I had covered about a fourth of the distance around the globe, and by the stamps in my old passport, this was the 5th day of the trip.

Trying to pack it in

A satisfying end to a day in Tokyo: grilled cod with miso dressing, pureed radish and grilled chilis.
A satisfying end to a day in Tokyo: grilled cod with miso dressing, pureed radish and grilled chilis.

You can make plans, but if you can’t foresee all eventualities then they never quite work out. So its best to treat the plans as suggestions to build upon. My half day in Tokyo did not exactly work out the way I had planned it.

Before we left Delhi, the captain of our flight announced that the route would veer south to avoid typhoon Chan-Hom. Normally we would have flown north of Mount Everest, over Xi’an, Busan and on to Tokyo. But we actually flew over Mandalay, Guangzhou, and Miyazaki to approach Narita from almost due south. Even so, and although we flew at a height of 12 kilometers on a Boeing Dreamliner, the journey was not smooth. We rattled and shook all the way. The night’s flight prepared me about the news from China which I read the next day. We landed in Tokyo at about 9:30 in the morning, a little more than an hour later than I’d expected.

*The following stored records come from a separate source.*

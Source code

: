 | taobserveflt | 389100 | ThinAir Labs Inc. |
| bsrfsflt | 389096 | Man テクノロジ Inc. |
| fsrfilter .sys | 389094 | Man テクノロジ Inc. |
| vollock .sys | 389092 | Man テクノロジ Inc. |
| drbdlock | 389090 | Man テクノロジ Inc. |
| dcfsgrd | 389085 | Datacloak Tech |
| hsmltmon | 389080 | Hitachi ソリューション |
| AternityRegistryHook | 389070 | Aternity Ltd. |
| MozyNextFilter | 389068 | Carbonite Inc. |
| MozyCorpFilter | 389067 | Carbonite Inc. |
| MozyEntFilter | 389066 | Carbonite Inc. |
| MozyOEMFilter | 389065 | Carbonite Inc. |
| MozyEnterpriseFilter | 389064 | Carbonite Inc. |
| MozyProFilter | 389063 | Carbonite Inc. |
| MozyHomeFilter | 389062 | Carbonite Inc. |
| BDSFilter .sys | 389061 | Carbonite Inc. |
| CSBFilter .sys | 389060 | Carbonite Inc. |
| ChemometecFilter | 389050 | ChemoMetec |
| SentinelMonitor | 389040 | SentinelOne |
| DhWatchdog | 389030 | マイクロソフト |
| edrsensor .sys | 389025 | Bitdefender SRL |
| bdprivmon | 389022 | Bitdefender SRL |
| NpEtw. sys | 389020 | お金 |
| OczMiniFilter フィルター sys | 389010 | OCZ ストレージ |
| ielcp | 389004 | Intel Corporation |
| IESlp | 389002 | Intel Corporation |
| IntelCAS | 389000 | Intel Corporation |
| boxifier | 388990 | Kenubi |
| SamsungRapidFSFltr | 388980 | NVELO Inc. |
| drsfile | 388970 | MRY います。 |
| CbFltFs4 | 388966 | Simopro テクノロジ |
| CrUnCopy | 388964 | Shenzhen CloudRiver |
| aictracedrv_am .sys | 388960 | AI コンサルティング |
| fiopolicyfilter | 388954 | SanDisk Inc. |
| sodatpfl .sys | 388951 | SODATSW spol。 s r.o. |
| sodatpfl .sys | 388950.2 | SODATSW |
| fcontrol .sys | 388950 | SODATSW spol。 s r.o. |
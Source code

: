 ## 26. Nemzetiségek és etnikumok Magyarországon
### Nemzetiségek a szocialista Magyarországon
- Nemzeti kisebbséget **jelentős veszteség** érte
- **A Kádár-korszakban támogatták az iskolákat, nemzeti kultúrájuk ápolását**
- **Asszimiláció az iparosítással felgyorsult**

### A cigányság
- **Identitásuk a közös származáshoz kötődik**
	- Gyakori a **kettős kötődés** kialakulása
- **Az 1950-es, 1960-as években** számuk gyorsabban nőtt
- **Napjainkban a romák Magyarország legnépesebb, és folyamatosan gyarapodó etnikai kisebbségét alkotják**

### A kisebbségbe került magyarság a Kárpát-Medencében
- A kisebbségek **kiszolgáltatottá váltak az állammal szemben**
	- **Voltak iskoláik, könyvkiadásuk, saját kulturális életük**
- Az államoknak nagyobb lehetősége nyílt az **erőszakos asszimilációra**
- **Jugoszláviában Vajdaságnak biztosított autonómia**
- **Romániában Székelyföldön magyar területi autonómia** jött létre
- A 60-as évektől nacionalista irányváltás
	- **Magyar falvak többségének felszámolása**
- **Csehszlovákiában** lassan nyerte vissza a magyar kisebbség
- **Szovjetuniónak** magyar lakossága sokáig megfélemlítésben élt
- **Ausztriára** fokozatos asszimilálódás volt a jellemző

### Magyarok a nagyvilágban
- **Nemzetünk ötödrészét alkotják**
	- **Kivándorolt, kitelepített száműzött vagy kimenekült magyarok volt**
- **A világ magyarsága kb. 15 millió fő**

By the time I reached Tokyo station, it was nearly noon. Since my hotel room would not be available till two, I had decided to leave my luggage in the station and see something before checking in. I gained a little time by buying a preloaded Suica card, a smart card which you can use on the Tokyo metro station, instead of spending time buying tickets repeatedly. But then I lost a little time getting lost inside the Tokyo station while searching for available lockers to keep my luggage in.

It was a sunny morning, but hot and muggy. I decided to visit the Senso-Ji first. The place looks good in bright light. It was crowded and fun as a Buddhist temple in East Asia always is. It didn’t take long; in two and a half hours I checked into the hotel. All I’d known about it was that it was near Tokyo University and a the baseball stadium called Tokyo Dome. I discovered that on Sunday that the Tokyo Dome City is a permanent fair with rides of various kinds. Fortunately the place shuts at some time, so my sleep was not be punctuated by shrieks of kids on a roller coaster. After a shower I took the train to the Meiji Jingu. This was peaceful and serene, a big change from Senso-Ji.

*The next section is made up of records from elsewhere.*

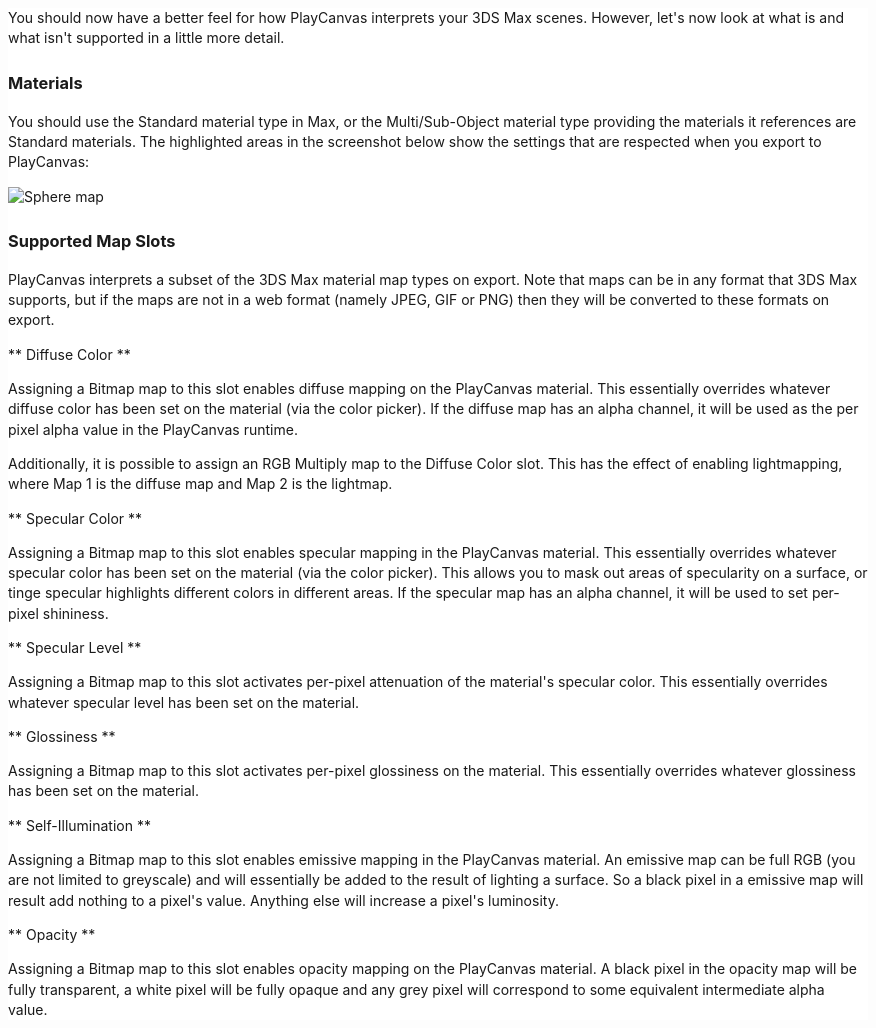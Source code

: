 You should now have a better feel for how PlayCanvas interprets your 3DS Max scenes. However, let's now look at what is and what isn't supported in a little more detail.

### Materials

You should use the Standard material type in Max, or the Multi/Sub-Object material type providing the materials it references are Standard materials. The highlighted areas in the screenshot below show the settings that are respected when you export to PlayCanvas:

![Sphere map][7]

### Supported Map Slots

PlayCanvas interprets a subset of the 3DS Max material map types on export. Note that maps can be in any format that 3DS Max supports, but if the maps are not in a web format (namely JPEG, GIF or PNG) then they will be converted to these formats on export.

** Diffuse Color **

Assigning a Bitmap map to this slot enables diffuse mapping on the PlayCanvas material. This essentially overrides whatever diffuse color has been set on the material (via the color picker). If the diffuse map has an alpha channel, it will be used as the per pixel alpha value in the PlayCanvas runtime.

Additionally, it is possible to assign an RGB Multiply map to the Diffuse Color slot. This has the effect of enabling lightmapping, where Map 1 is the diffuse map and Map 2 is the lightmap.

** Specular Color **

Assigning a Bitmap map to this slot enables specular mapping in the PlayCanvas material. This essentially overrides whatever specular color has been set on the material (via the color picker). This allows you to mask out areas of specularity on a surface, or tinge specular highlights different colors in different areas. If the specular map has an alpha channel, it will be used to set per-pixel shininess.

** Specular Level **

Assigning a Bitmap map to this slot activates per-pixel attenuation of the material's specular color. This essentially overrides whatever specular level has been set on the material.

** Glossiness **

Assigning a Bitmap map to this slot activates per-pixel glossiness on the material. This essentially overrides whatever glossiness has been set on the material.

** Self-Illumination **

Assigning a Bitmap map to this slot enables emissive mapping in the PlayCanvas material. An emissive map can be full RGB (you are not limited to greyscale) and will essentially be added to the result of lighting a surface. So a black pixel in a emissive map will result add nothing to a pixel's value.  Anything else will increase a pixel's luminosity.

** Opacity **

Assigning a Bitmap map to this slot enables opacity mapping on the PlayCanvas material. A black pixel in the opacity map will be fully transparent, a white pixel will be fully opaque and any grey pixel will correspond to some equivalent intermediate alpha value.


[1]: http://wiki.polycount.com/wiki/Tools
[2]: http://cgcookie.com/blender/
[3]: /images/Blender-Logo.jpg
[4]: http://blender.org
[5]: http://usa.autodesk.com/adsk/servlet/pc/item?id=10775855&siteID=123112
[6]: http://www.blenderguru.com/
[7]: /images/artist_guide/max_material_editor.jpg
[8]: /images/artist_guide/wall_norm.jpg
[9]: /images/artist_guide/wall_norm_yflip.jpg
[10]: /images/artist_guide/mountains_sphere.jpg
[11]: /images/artist_guide/maya_material_editor.jpg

The sun was setting as I lost my way in the park, skipped people watching in Yoyogi Park, and went on to Shibuya. Coming out of this large station by exit 2, one can almost miss the statue of Hachiko because of the rings of tourists around it. I walked into a cafe for a wonderful slice of chocolate cake and a large cup of black French coffee. Then I stood around the pedestrian scramble gawking. Among the things which I learnt from watching the big video screen in Shibuya is that the Japanese make end-of-the-world science fiction movies which could give the Avengers a run for their money.

Not exactly what I had planned, but not way off either.